Output only the lines below that start at the line containing "- Morgan McKinley" and end at the line containing "your 2026 timeline.*", with both ends kept.

Given records: Begin

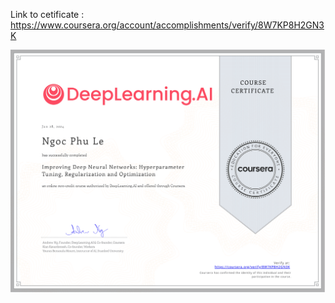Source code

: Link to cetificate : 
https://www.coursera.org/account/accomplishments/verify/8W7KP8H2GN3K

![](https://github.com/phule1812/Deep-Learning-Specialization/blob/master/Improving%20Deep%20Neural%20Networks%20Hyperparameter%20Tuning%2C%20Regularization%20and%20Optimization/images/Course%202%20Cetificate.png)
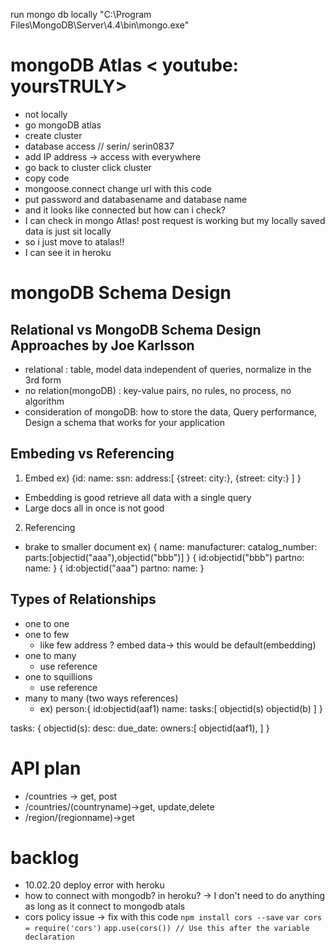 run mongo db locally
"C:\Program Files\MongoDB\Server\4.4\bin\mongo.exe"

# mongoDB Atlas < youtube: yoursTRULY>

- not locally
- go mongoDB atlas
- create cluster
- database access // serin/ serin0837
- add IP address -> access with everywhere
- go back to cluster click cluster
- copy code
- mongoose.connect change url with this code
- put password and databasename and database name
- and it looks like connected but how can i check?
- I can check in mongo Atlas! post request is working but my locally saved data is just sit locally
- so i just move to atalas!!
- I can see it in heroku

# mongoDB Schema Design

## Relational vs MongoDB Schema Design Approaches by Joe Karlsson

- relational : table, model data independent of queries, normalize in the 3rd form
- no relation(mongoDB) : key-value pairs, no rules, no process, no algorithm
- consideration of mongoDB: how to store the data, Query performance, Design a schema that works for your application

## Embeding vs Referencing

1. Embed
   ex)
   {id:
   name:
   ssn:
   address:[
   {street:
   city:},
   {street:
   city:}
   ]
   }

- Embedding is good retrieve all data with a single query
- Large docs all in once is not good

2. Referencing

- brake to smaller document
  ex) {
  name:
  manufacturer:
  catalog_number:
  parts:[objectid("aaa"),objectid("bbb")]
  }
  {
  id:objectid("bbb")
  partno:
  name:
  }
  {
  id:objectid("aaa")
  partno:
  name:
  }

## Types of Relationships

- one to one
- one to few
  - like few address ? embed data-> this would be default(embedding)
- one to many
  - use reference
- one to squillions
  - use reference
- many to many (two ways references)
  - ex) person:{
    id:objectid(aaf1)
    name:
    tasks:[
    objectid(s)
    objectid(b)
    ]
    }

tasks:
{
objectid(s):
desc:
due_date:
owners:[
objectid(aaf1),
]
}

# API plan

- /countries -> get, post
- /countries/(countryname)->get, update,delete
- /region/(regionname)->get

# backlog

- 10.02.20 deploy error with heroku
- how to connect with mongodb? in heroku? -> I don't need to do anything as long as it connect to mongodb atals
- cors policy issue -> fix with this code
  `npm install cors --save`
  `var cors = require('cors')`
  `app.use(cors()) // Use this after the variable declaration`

Given records: End
Given records: Begin

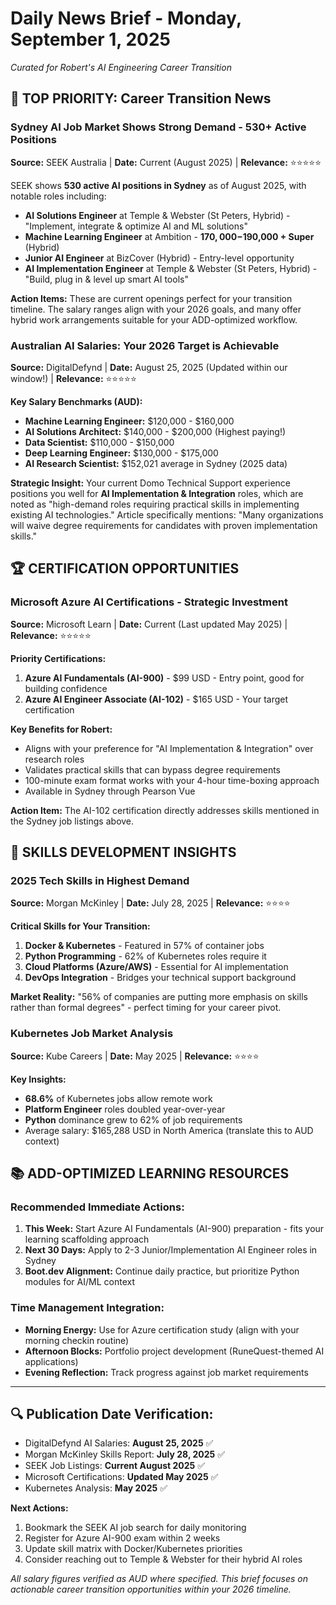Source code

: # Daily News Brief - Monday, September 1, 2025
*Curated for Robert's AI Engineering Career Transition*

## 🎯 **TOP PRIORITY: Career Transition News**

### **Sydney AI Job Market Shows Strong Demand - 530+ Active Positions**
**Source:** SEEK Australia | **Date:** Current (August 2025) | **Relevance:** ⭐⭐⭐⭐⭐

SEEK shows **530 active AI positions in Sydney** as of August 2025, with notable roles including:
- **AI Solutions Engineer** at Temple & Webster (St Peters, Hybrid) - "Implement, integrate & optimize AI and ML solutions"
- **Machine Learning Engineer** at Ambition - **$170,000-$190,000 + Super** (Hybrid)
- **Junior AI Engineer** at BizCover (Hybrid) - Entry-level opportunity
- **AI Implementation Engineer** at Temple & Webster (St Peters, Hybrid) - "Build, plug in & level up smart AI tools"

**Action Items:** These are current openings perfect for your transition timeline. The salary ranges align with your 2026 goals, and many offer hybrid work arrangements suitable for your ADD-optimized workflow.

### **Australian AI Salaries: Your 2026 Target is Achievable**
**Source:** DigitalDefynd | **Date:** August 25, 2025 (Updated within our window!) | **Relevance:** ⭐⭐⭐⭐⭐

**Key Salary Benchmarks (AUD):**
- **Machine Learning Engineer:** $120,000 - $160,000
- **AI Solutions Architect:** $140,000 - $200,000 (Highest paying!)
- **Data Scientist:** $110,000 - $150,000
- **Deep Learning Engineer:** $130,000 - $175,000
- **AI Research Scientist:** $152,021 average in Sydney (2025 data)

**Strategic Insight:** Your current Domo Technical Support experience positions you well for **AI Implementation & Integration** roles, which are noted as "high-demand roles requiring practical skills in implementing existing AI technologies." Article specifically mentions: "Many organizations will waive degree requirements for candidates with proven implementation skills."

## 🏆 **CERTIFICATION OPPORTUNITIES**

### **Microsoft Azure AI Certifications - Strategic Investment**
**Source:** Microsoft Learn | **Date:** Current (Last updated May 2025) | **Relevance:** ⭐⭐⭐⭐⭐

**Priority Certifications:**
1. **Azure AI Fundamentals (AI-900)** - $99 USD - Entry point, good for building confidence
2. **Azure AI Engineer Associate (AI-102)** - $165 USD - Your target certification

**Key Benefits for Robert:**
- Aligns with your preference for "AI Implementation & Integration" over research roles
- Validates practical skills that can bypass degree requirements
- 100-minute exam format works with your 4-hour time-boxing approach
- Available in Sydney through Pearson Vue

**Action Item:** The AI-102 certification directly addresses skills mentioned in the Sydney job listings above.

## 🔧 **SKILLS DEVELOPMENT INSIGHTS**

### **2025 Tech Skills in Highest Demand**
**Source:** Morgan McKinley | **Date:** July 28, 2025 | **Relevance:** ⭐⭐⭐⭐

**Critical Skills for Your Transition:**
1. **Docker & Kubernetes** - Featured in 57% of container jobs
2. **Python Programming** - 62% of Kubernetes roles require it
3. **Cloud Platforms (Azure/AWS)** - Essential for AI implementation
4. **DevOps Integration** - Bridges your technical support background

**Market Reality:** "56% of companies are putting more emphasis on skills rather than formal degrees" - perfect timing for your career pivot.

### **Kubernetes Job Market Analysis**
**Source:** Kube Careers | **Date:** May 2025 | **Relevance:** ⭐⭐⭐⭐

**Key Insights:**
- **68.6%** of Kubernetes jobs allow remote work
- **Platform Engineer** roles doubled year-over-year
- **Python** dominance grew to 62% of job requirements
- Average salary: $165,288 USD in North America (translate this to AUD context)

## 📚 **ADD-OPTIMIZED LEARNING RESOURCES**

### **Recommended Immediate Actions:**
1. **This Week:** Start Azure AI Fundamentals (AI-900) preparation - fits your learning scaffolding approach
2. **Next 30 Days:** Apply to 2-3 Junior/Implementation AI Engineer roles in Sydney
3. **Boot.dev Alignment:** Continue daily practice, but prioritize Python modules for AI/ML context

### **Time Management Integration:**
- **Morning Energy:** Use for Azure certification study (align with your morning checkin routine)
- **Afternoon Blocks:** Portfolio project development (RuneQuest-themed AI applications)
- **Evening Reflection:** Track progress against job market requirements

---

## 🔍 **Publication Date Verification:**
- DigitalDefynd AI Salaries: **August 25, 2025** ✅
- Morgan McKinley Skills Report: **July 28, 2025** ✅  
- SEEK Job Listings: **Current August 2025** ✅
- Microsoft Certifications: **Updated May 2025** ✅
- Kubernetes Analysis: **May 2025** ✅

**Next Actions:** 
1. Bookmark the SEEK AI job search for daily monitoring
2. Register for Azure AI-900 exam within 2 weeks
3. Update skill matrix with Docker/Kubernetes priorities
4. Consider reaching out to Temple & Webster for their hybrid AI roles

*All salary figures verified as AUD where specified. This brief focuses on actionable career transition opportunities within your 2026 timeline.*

Given records: End

**Written answer**
- Morgan McKinley Skills Report: **July 28, 2025** ✅  
- SEEK Job Listings: **Current August 2025** ✅
- Microsoft Certifications: **Updated May 2025** ✅
- Kubernetes Analysis: **May 2025** ✅

**Next Actions:** 
1. Bookmark the SEEK AI job search for daily monitoring
2. Register for Azure AI-900 exam within 2 weeks
3. Update skill matrix with Docker/Kubernetes priorities
4. Consider reaching out to Temple & Webster for their hybrid AI roles

*All salary figures verified as AUD where specified. This brief focuses on actionable career transition opportunities within your 2026 timeline.*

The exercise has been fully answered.